If a line in the data below contains the word "acceder", copy it out.
□ □ □ □ □ □ □
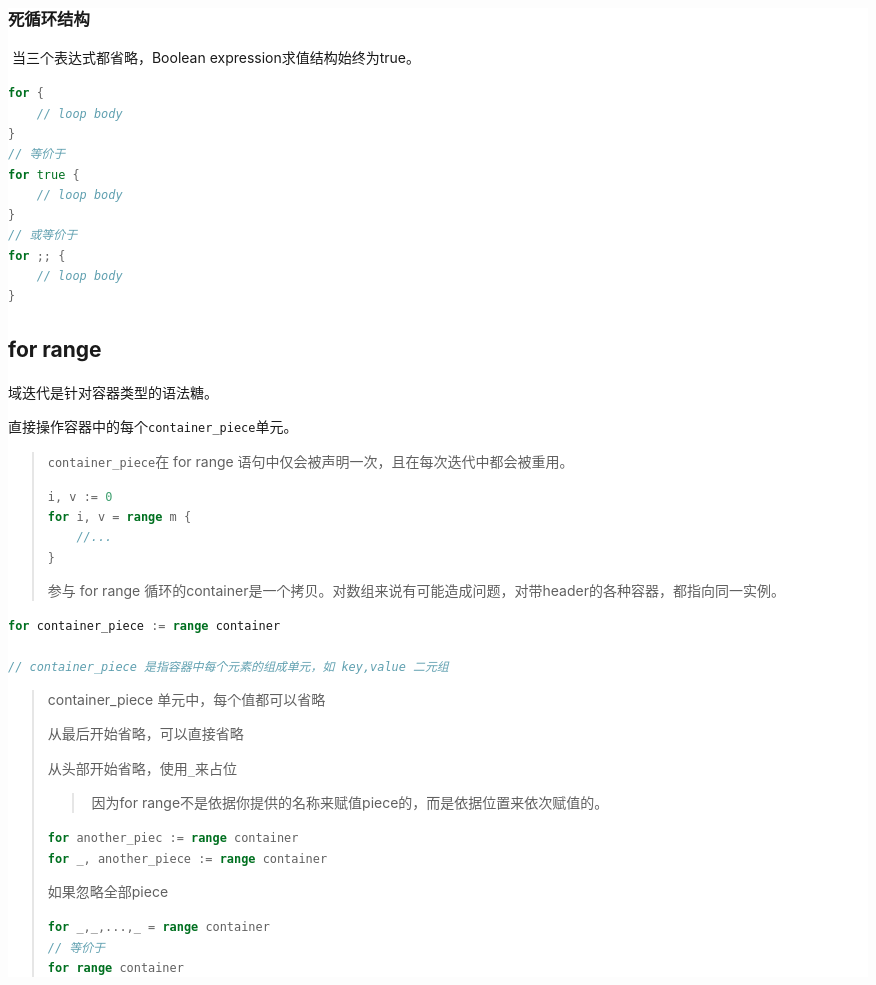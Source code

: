

### 死循环结构

​		当三个表达式都省略，Boolean expression求值结构始终为true。

```go
for {
    // loop body
}
// 等价于
for true {
    // loop body
}
// 或等价于
for ;; {
    // loop body
}
```



## for range

域迭代是针对容器类型的语法糖。

直接操作容器中的每个`container_piece`单元。

> `container_piece`在 for range 语句中仅会被声明一次，且在每次迭代中都会被重用。
>
> ```go
> i, v := 0 
> for i, v = range m {
>     //...
> }
> ```
>
> 参与 for range 循环的container是一个拷贝。对数组来说有可能造成问题，对带header的各种容器，都指向同一实例。

```go
for container_piece := range container

// container_piece 是指容器中每个元素的组成单元，如 key,value 二元组
```

> container_piece 单元中，每个值都可以省略
>
> 从最后开始省略，可以直接省略
>
> 从头部开始省略，使用`_`来占位
>
> > ​		因为for range不是依据你提供的名称来赋值piece的，而是依据位置来依次赋值的。
>
> ```go
> for another_piec := range container
> for _, another_piece := range container
> ```
>
> 如果忽略全部piece
>
> ```go
> for _,_,...,_ = range container 
> // 等价于
> for range container
> ```
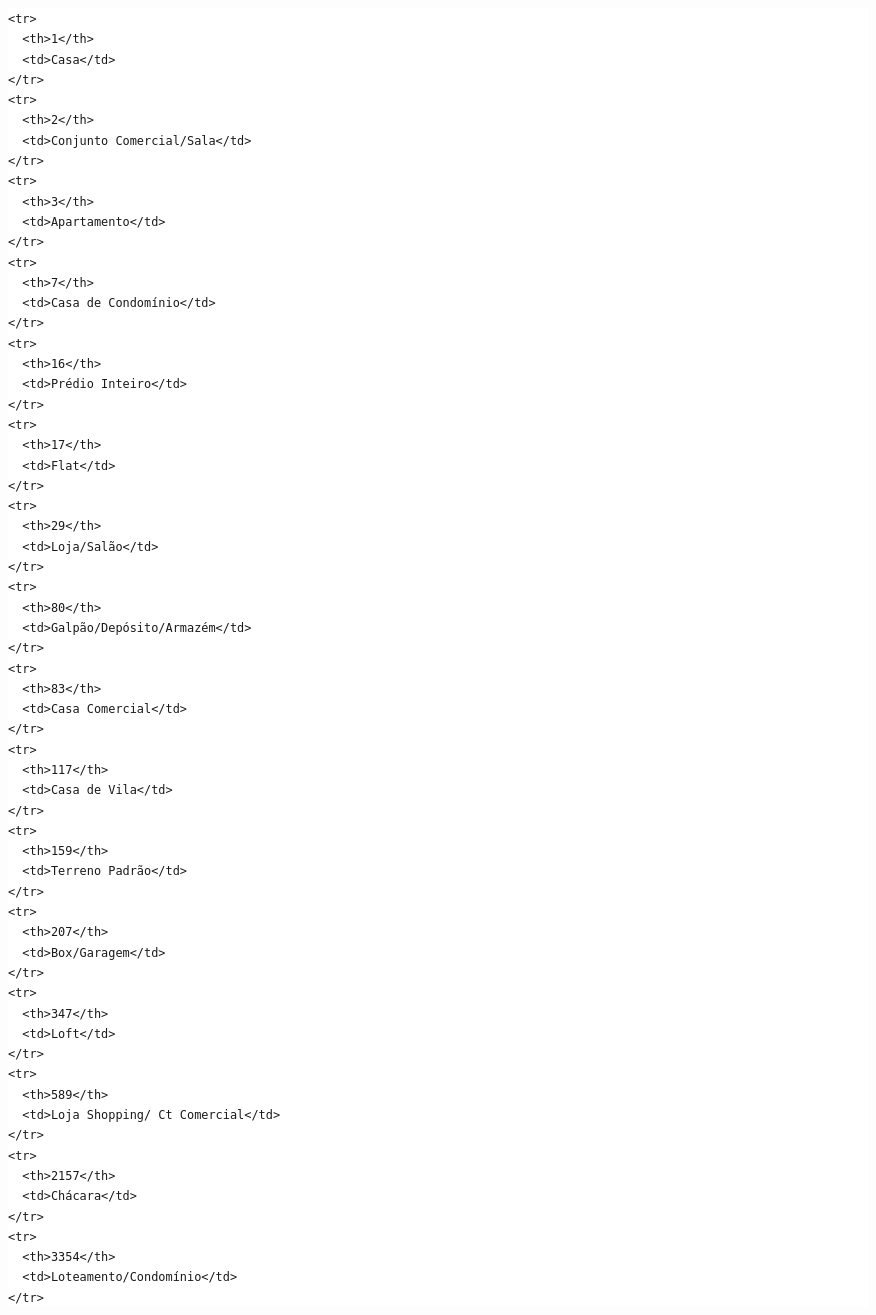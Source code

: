     <tr>
      <th>1</th>
      <td>Casa</td>
    </tr>
    <tr>
      <th>2</th>
      <td>Conjunto Comercial/Sala</td>
    </tr>
    <tr>
      <th>3</th>
      <td>Apartamento</td>
    </tr>
    <tr>
      <th>7</th>
      <td>Casa de Condomínio</td>
    </tr>
    <tr>
      <th>16</th>
      <td>Prédio Inteiro</td>
    </tr>
    <tr>
      <th>17</th>
      <td>Flat</td>
    </tr>
    <tr>
      <th>29</th>
      <td>Loja/Salão</td>
    </tr>
    <tr>
      <th>80</th>
      <td>Galpão/Depósito/Armazém</td>
    </tr>
    <tr>
      <th>83</th>
      <td>Casa Comercial</td>
    </tr>
    <tr>
      <th>117</th>
      <td>Casa de Vila</td>
    </tr>
    <tr>
      <th>159</th>
      <td>Terreno Padrão</td>
    </tr>
    <tr>
      <th>207</th>
      <td>Box/Garagem</td>
    </tr>
    <tr>
      <th>347</th>
      <td>Loft</td>
    </tr>
    <tr>
      <th>589</th>
      <td>Loja Shopping/ Ct Comercial</td>
    </tr>
    <tr>
      <th>2157</th>
      <td>Chácara</td>
    </tr>
    <tr>
      <th>3354</th>
      <td>Loteamento/Condomínio</td>
    </tr>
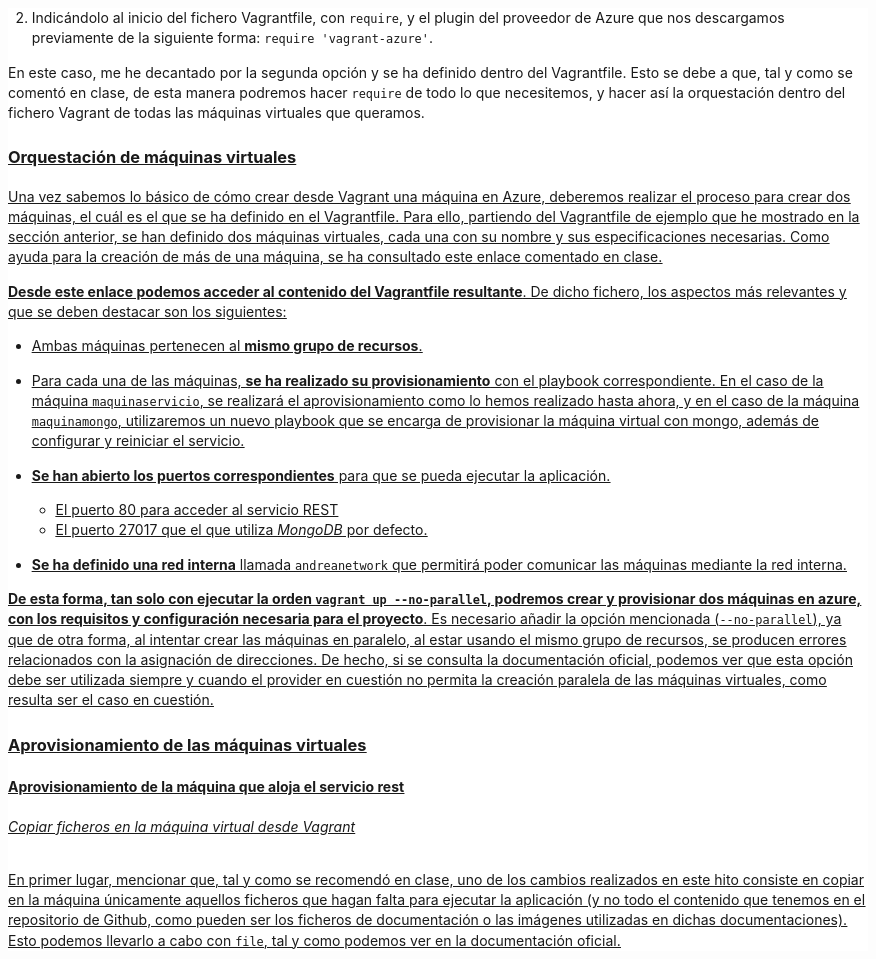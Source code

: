 2. Indicándolo al inicio del fichero Vagrantfile, con `require`, y el plugin del proveedor de Azure que nos descargamos previamente de la siguiente forma: `require 'vagrant-azure'`.

En este caso, me he decantado por la segunda opción y se ha definido dentro del Vagrantfile. Esto se debe a que, tal y como se comentó en clase, de esta manera podremos hacer `require` de todo lo que necesitemos, y hacer así la orquestación dentro del fichero Vagrant de todas las máquinas virtuales que queramos.


### <u>Orquestación de máquinas virtuales<u/>
Una vez sabemos lo básico de cómo crear desde Vagrant una máquina en Azure, deberemos realizar el proceso para crear dos máquinas, el cuál es el que se ha definido en el Vagrantfile. Para ello, partiendo del Vagrantfile de ejemplo que he mostrado en la sección anterior, se han definido dos máquinas virtuales, cada una con su nombre y sus especificaciones necesarias. Como ayuda para la creación de más de una máquina, se ha consultado [este enlace](https://www.rubydoc.info/gems/vagrant-azure/1.3.0) comentado en clase.

**Desde [este enlace](https://github.com/andreamorgar/ProyectoCC/blob/master/orquestacion/Vagrantfile) podemos acceder al contenido del Vagrantfile resultante**. De dicho fichero, los aspectos más relevantes y que se deben destacar son los siguientes:

- Ambas máquinas pertenecen al **mismo grupo de recursos**.

- Para cada una de las máquinas, **se ha realizado su provisionamiento** con el playbook correspondiente. En el caso de la máquina `maquinaservicio`, se realizará el aprovisionamiento como lo hemos realizado hasta ahora, y en el caso de la máquina `maquinamongo`, utilizaremos un nuevo playbook que se encarga de provisionar la máquina virtual con mongo, además de configurar y reiniciar el servicio.

- **Se han abierto los puertos correspondientes** para que se pueda ejecutar la aplicación.
  - El puerto 80 para acceder al servicio REST
  - El puerto 27017 que el que utiliza *MongoDB* por defecto.


- **Se ha definido una red interna** llamada `andreanetwork` que permitirá poder comunicar las máquinas mediante la red interna.

**De esta forma, tan solo con ejecutar la orden `vagrant up --no-parallel`, podremos crear y provisionar dos máquinas en azure, con los requisitos  y configuración necesaria para el proyecto**. Es necesario añadir la opción mencionada (`--no-parallel`), ya que de otra forma, al intentar crear las máquinas en paralelo, al estar usando el mismo grupo de recursos, se producen errores relacionados con la asignación de direcciones. De hecho, si se consulta la [documentación oficial](https://www.vagrantup.com/docs/cli/up.html), podemos ver que esta opción debe ser utilizada siempre y cuando el provider en cuestión no permita la creación paralela de las máquinas virtuales, como resulta ser el caso en cuestión.




### <u>Aprovisionamiento de las máquinas virtuales<u/>


#### Aprovisionamiento de la máquina que aloja el servicio rest

###### Copiar ficheros en la máquina virtual desde Vagrant
En primer lugar, mencionar que, tal y como se recomendó en clase, uno de los cambios realizados en este hito consiste en copiar en la máquina únicamente aquellos ficheros que hagan falta para ejecutar la aplicación (y no todo el contenido que tenemos en el repositorio de Github, como pueden ser los ficheros de documentación o las imágenes utilizadas en dichas documentaciones).
Esto podemos llevarlo a cabo con `file`, tal y como podemos ver en la [documentación oficial](https://www.vagrantup.com/docs/provisioning/file.html).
□ □ □ □ □ □ □
Reply:
**Desde [este enlace](https://github.com/andreamorgar/ProyectoCC/blob/master/orquestacion/Vagrantfile) podemos acceder al contenido del Vagrantfile resultante**. De dicho fichero, los aspectos más relevantes y que se deben destacar son los siguientes:
  - El puerto 80 para acceder al servicio REST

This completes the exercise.